- Non-farm payrolls rose 1.4 million in August, and have now retraced almost half of losses in March and April
- Unemployment rate fell sharply lower to 8.4%
- Hours worked (for private employees) still down 8% vs. pre-pandemic levels
Payroll employment added another 1.4 million jobs in August, right on consensus expectations but smaller than the 1.8 million rise in July. Overall employment has now risen 10.6 million May through August, retracing almost 50% of the job losses over March and April. One fourth of the gain in August can be attributed to an increase in government employment, boosted by temporary census hiring. 12 out of the 13 private industries added jobs, with retail trade again leading the gain. Professional & business services and leisure & hospitality also contributed well to the increase. Mining and logging continued to shed jobs for the fifth consecutive month since March, and the weakness there could persist with activity in oil & gas extraction still very soft.

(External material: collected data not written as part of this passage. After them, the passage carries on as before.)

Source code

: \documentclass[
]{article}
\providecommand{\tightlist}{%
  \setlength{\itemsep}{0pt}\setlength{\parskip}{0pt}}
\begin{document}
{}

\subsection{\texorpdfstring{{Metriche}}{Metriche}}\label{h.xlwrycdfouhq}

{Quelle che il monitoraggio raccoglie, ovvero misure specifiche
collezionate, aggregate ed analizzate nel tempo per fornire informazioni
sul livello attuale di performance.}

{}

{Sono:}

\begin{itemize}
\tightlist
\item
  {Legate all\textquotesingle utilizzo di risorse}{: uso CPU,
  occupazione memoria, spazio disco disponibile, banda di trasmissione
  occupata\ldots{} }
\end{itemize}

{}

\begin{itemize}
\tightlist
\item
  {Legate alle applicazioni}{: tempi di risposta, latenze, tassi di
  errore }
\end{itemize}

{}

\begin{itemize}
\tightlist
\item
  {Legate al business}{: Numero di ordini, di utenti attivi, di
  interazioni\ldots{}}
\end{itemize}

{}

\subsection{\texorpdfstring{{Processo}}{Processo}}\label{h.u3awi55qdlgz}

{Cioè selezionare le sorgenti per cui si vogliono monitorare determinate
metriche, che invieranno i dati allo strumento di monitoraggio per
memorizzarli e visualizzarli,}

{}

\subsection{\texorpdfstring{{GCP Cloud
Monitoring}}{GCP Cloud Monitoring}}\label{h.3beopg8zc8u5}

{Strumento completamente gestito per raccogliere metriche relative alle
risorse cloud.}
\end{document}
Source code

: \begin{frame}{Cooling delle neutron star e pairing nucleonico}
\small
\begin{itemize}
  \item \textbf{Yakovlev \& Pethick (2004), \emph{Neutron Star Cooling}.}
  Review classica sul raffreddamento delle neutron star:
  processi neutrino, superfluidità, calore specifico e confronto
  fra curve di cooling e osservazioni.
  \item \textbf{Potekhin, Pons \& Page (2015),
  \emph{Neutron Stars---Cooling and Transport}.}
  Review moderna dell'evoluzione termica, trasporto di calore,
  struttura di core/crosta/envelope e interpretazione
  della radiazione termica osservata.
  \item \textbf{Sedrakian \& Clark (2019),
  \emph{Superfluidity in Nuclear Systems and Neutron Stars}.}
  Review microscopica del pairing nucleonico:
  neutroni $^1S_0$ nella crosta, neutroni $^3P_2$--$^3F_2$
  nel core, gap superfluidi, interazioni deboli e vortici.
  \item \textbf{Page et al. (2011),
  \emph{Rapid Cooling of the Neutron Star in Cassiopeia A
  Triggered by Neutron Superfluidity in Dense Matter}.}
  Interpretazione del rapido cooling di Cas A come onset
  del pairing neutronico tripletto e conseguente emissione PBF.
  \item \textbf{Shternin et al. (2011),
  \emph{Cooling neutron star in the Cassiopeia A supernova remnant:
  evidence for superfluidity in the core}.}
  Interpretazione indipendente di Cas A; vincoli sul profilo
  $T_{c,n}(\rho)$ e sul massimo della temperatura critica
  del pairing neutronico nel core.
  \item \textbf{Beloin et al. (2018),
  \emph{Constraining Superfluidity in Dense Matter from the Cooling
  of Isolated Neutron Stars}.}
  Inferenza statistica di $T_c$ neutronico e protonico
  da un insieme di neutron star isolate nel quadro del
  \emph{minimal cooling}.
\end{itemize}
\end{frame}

The unemployment rate dipped sharply lower to 8.4% in August, down significantly from its peak in April but again with much of the improvement coming from a decline in temporary layoffs. The number of permanent job losers in the labour force remained stubbornly high, growing another half a million in August. The labour force participation rate rose again in August after ticking unexpectedly lower in July. And the gap between broader measures of labour market under-utilization and the official measures continued to narrow, as the number of involuntary part-time workers dropped by almost a million. Indeed, the broader U6 rate (‘official’ unemployment rate plus discouraged and involuntary part-time workers among others) fell to 14.2% in August from a peak of 22.8% in April. That was larger than the fall in the official unemployment rate (U3), pointing to meaningful improvement in under-utilization.
Still, the economy has far from recovered. Our own forecast has GDP bouncing back to 4.2% below year-ago levels on average in Q3, and the recovery in employment has been slower. The jobs count was still down 7% from year-ago in August and hours worked was still down 8% relative to February. Initial and continuing claims continue to decline, but from still extremely elevated levels. To-date, much of the out-performance in the economy-wide growth data can be credited to massive government income transfers, which have helped to put a floor under household incomes even as job losses mounted. With the exceptional support tapering off in the US (as federal payments to top up unemployment insurance checks expired), and labour markets still very soft, we can expect the pace of spending growth and economic recovery to slow in coming months.